Les records atteints en 2008 (on est passé de 31,7 le 15 septembre 2008 à 89,59 le 24 octobre 2008), après la chute de Lehman Brothers, sont liés à la crise non résorbée des subprimes. Or celle-ci a été initiée en réalité en 2007, et si elle a touché de plein fouet le Royaume-Uni et l'Irlande, sa propagation à la Grèce est maintenant acquise (elle couve toujours en Espagne, au Portugal, ...voire même en France).

Le VIX apparaît ainsi comme un indice d'incertitude dont l'amplitude fait écho à l'"émotivité" plus ou moins grande des marchés. Et il appelle de vastes opérations de couverture du risque ("hedging"), par le biais de ce qui peut apparaître comme des contre-opérations sur le marché des options.
Une option est un dérivé financier. Mais en fait, on peut l'analyser comme une assurance contre un risque. La prime demandée par le vendeur d'option, qui peut également être une option de change (Euro/Dollar par exemple), dépend donc du risque anticipé par les marchés.
En d'autres termes, il mesure le comportement irrégulier et erratique des marchés. Mais normalement et heureusement, les périodes de volatilité très hautes sont de courte durée.

Le VIX a connu un grand succès en tant qu'instrument de mesure : il a été fréquemment transposé sur d'autres marchés d'options dans le monde.
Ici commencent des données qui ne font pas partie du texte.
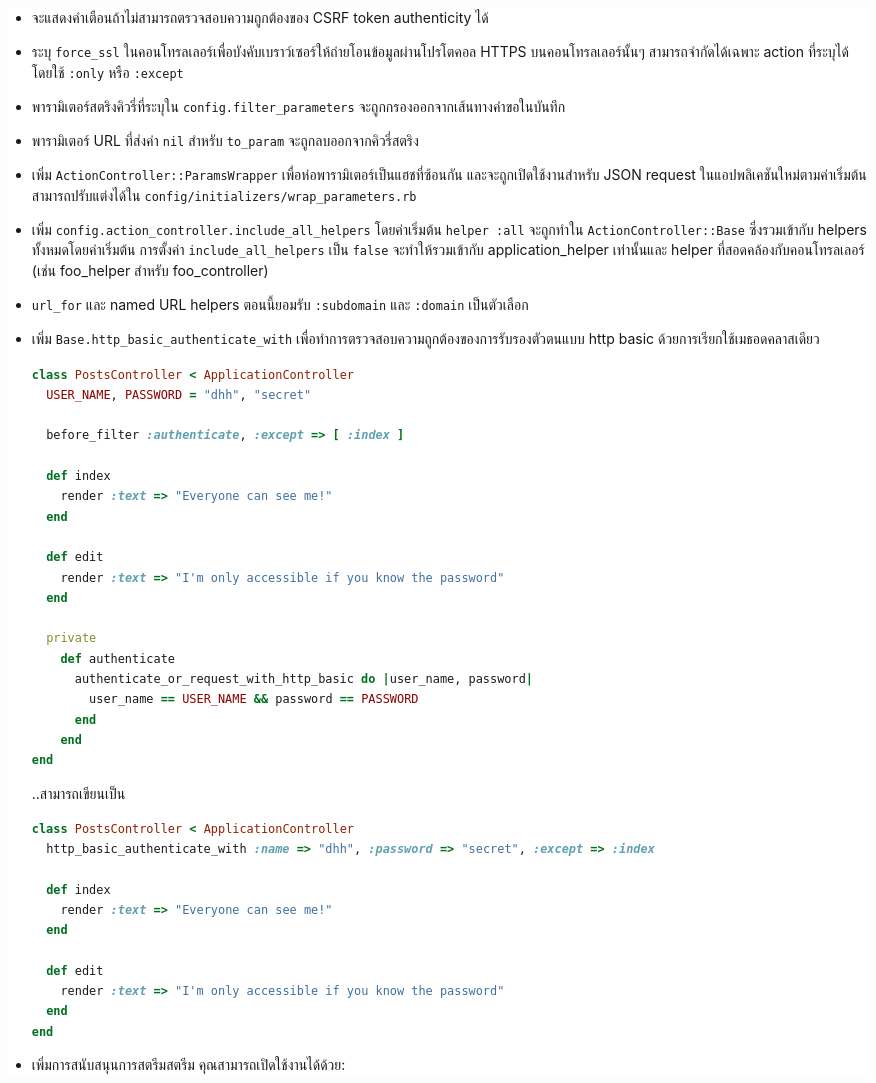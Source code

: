 * จะแสดงคำเตือนถ้าไม่สามารถตรวจสอบความถูกต้องของ CSRF token authenticity ได้

* ระบุ `force_ssl` ในคอนโทรลเลอร์เพื่อบังคับเบราว์เซอร์ให้ถ่ายโอนข้อมูลผ่านโปรโตคอล HTTPS บนคอนโทรลเลอร์นั้นๆ สามารถจำกัดได้เฉพาะ action ที่ระบุได้โดยใช้ `:only` หรือ `:except`

* พารามิเตอร์สตริงคิวรี่ที่ระบุใน `config.filter_parameters` จะถูกกรองออกจากเส้นทางคำขอในบันทึก

* พารามิเตอร์ URL ที่ส่งค่า `nil` สำหรับ `to_param` จะถูกลบออกจากคิวรี่สตริง

* เพิ่ม `ActionController::ParamsWrapper` เพื่อห่อพารามิเตอร์เป็นแฮชที่ซ้อนกัน และจะถูกเปิดใช้งานสำหรับ JSON request ในแอปพลิเคชันใหม่ตามค่าเริ่มต้น สามารถปรับแต่งได้ใน `config/initializers/wrap_parameters.rb`

* เพิ่ม `config.action_controller.include_all_helpers` โดยค่าเริ่มต้น `helper :all` จะถูกทำใน `ActionController::Base` ซึ่งรวมเข้ากับ helpers ทั้งหมดโดยค่าเริ่มต้น การตั้งค่า `include_all_helpers` เป็น `false` จะทำให้รวมเข้ากับ application_helper เท่านั้นและ helper ที่สอดคล้องกับคอนโทรลเลอร์ (เช่น foo_helper สำหรับ foo_controller)

* `url_for` และ named URL helpers ตอนนี้ยอมรับ `:subdomain` และ `:domain` เป็นตัวเลือก

* เพิ่ม `Base.http_basic_authenticate_with` เพื่อทำการตรวจสอบความถูกต้องของการรับรองตัวตนแบบ http basic ด้วยการเรียกใช้เมธอดคลาสเดียว

    ```ruby
    class PostsController < ApplicationController
      USER_NAME, PASSWORD = "dhh", "secret"

      before_filter :authenticate, :except => [ :index ]

      def index
        render :text => "Everyone can see me!"
      end

      def edit
        render :text => "I'm only accessible if you know the password"
      end

      private
        def authenticate
          authenticate_or_request_with_http_basic do |user_name, password|
            user_name == USER_NAME && password == PASSWORD
          end
        end
    end
    ```

    ..สามารถเขียนเป็น

    ```ruby
    class PostsController < ApplicationController
      http_basic_authenticate_with :name => "dhh", :password => "secret", :except => :index

      def index
        render :text => "Everyone can see me!"
      end

      def edit
        render :text => "I'm only accessible if you know the password"
      end
    end
    ```
* เพิ่มการสนับสนุนการสตรีมสตรีม คุณสามารถเปิดใช้งานได้ด้วย:
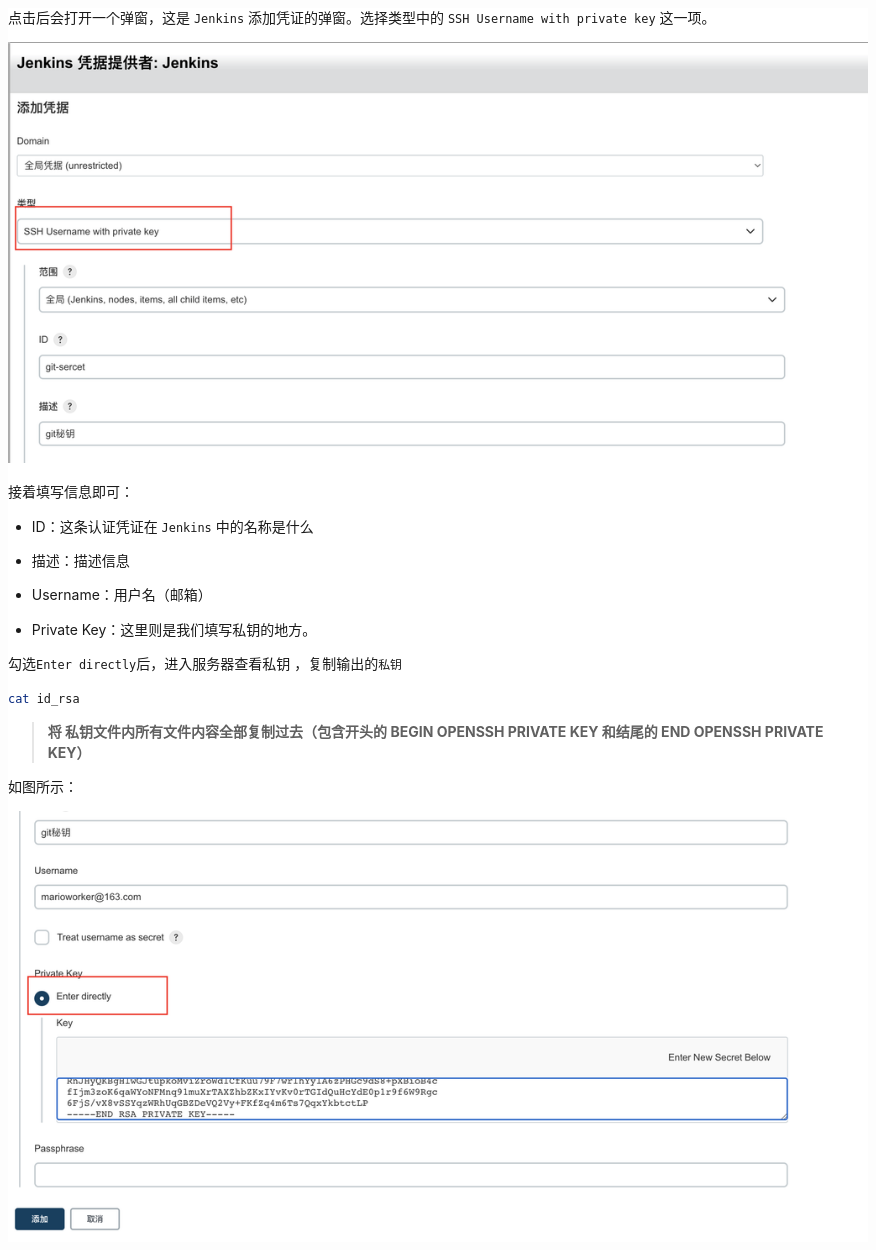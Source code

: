 点击后会打开一个弹窗，这是 `Jenkins` 添加凭证的弹窗。选择类型中的 `SSH Username with private key` 这一项。

![](image/image_w6LCVpTkHG.png)

接着填写信息即可：

*   ID：这条认证凭证在 `Jenkins` 中的名称是什么

*   描述：描述信息

*   Username：用户名（邮箱）

*   Private Key：这里则是我们填写私钥的地方。

勾选`Enter directly`后，进入服务器查看私钥 ，复制输出的`私钥`

```bash
cat id_rsa
```

> **将 私钥文件内所有文件内容全部复制过去（****包含开头的 BEGIN OPENSSH PRIVATE KEY 和结尾的 END OPENSSH PRIVATE KEY****）**

如图所示：

![](image/image_QLRguXr9u8.png)
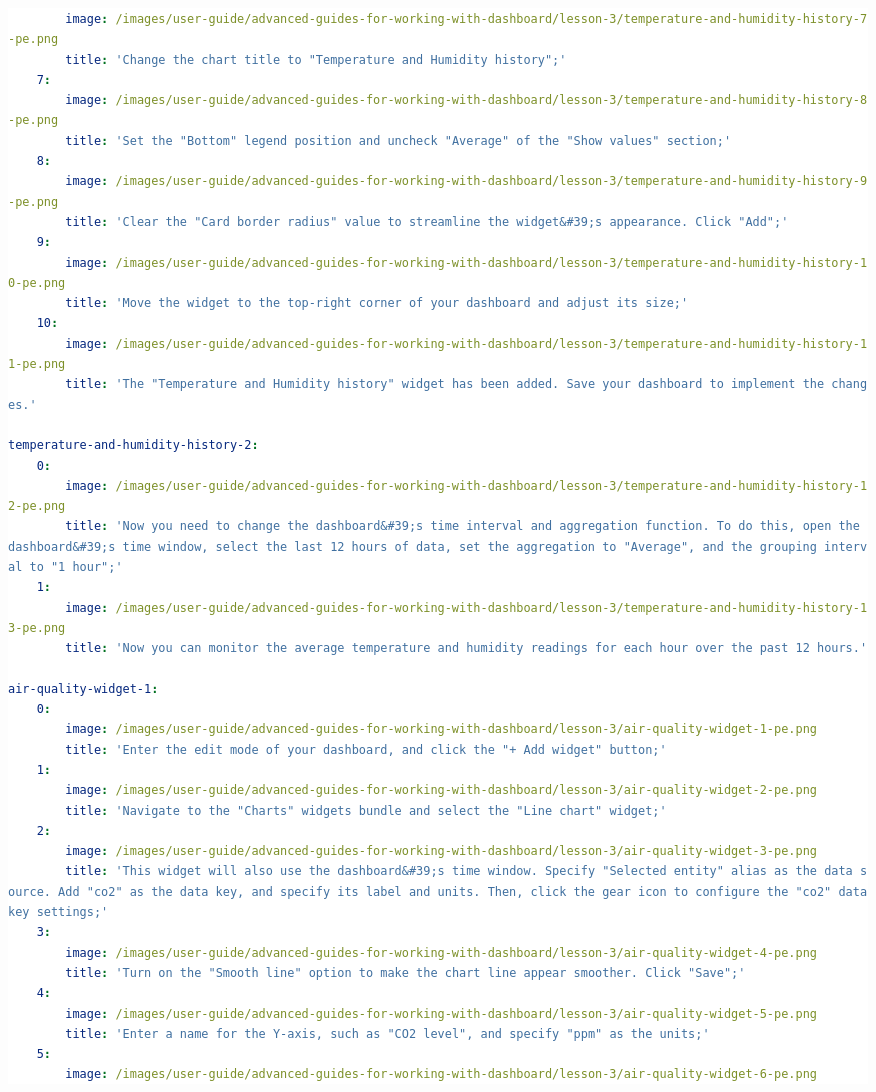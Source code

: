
 ```yaml
        image: /images/user-guide/advanced-guides-for-working-with-dashboard/lesson-3/temperature-and-humidity-history-7-pe.png
        title: 'Change the chart title to "Temperature and Humidity history";'
    7:
        image: /images/user-guide/advanced-guides-for-working-with-dashboard/lesson-3/temperature-and-humidity-history-8-pe.png
        title: 'Set the "Bottom" legend position and uncheck "Average" of the "Show values" section;'
    8:
        image: /images/user-guide/advanced-guides-for-working-with-dashboard/lesson-3/temperature-and-humidity-history-9-pe.png
        title: 'Clear the "Card border radius" value to streamline the widget&#39;s appearance. Click "Add";'
    9:
        image: /images/user-guide/advanced-guides-for-working-with-dashboard/lesson-3/temperature-and-humidity-history-10-pe.png
        title: 'Move the widget to the top-right corner of your dashboard and adjust its size;'
    10:
        image: /images/user-guide/advanced-guides-for-working-with-dashboard/lesson-3/temperature-and-humidity-history-11-pe.png
        title: 'The "Temperature and Humidity history" widget has been added. Save your dashboard to implement the changes.'

temperature-and-humidity-history-2:
    0:
        image: /images/user-guide/advanced-guides-for-working-with-dashboard/lesson-3/temperature-and-humidity-history-12-pe.png
        title: 'Now you need to change the dashboard&#39;s time interval and aggregation function. To do this, open the dashboard&#39;s time window, select the last 12 hours of data, set the aggregation to "Average", and the grouping interval to "1 hour";'
    1:
        image: /images/user-guide/advanced-guides-for-working-with-dashboard/lesson-3/temperature-and-humidity-history-13-pe.png
        title: 'Now you can monitor the average temperature and humidity readings for each hour over the past 12 hours.'

air-quality-widget-1:
    0:
        image: /images/user-guide/advanced-guides-for-working-with-dashboard/lesson-3/air-quality-widget-1-pe.png
        title: 'Enter the edit mode of your dashboard, and click the "+ Add widget" button;'
    1:
        image: /images/user-guide/advanced-guides-for-working-with-dashboard/lesson-3/air-quality-widget-2-pe.png
        title: 'Navigate to the "Charts" widgets bundle and select the "Line chart" widget;'
    2:
        image: /images/user-guide/advanced-guides-for-working-with-dashboard/lesson-3/air-quality-widget-3-pe.png
        title: 'This widget will also use the dashboard&#39;s time window. Specify "Selected entity" alias as the data source. Add "co2" as the data key, and specify its label and units. Then, click the gear icon to configure the "co2" data key settings;'
    3:
        image: /images/user-guide/advanced-guides-for-working-with-dashboard/lesson-3/air-quality-widget-4-pe.png
        title: 'Turn on the "Smooth line" option to make the chart line appear smoother. Click "Save";'
    4:
        image: /images/user-guide/advanced-guides-for-working-with-dashboard/lesson-3/air-quality-widget-5-pe.png
        title: 'Enter a name for the Y-axis, such as "CO2 level", and specify "ppm" as the units;'
    5:
        image: /images/user-guide/advanced-guides-for-working-with-dashboard/lesson-3/air-quality-widget-6-pe.png
```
Il est ainsi devenu un outil standard au service de l'investisseur institutionnel ou non, par rapport à ses craintes de pertes et à ses attentes de profits.
De cette manière, à l'instar du VIX, sorte d'indice-mère, on utilise par exemple le LPBX pour les obligations, telles que celles de la Grèce dont le budget est sous le contrôle de L'Union Européenne et du FMI depuis le 11 janvier 2010. Car l'exposition au risque obligataire, avec effet de contagion, est considérable actuellement, pour les pays détenteurs comme le Royaume-Uni, l'Irlande et la France surtout - et à un degré moindre pour l'Allemagne, l'Autriche, et singulièrement la Suisse.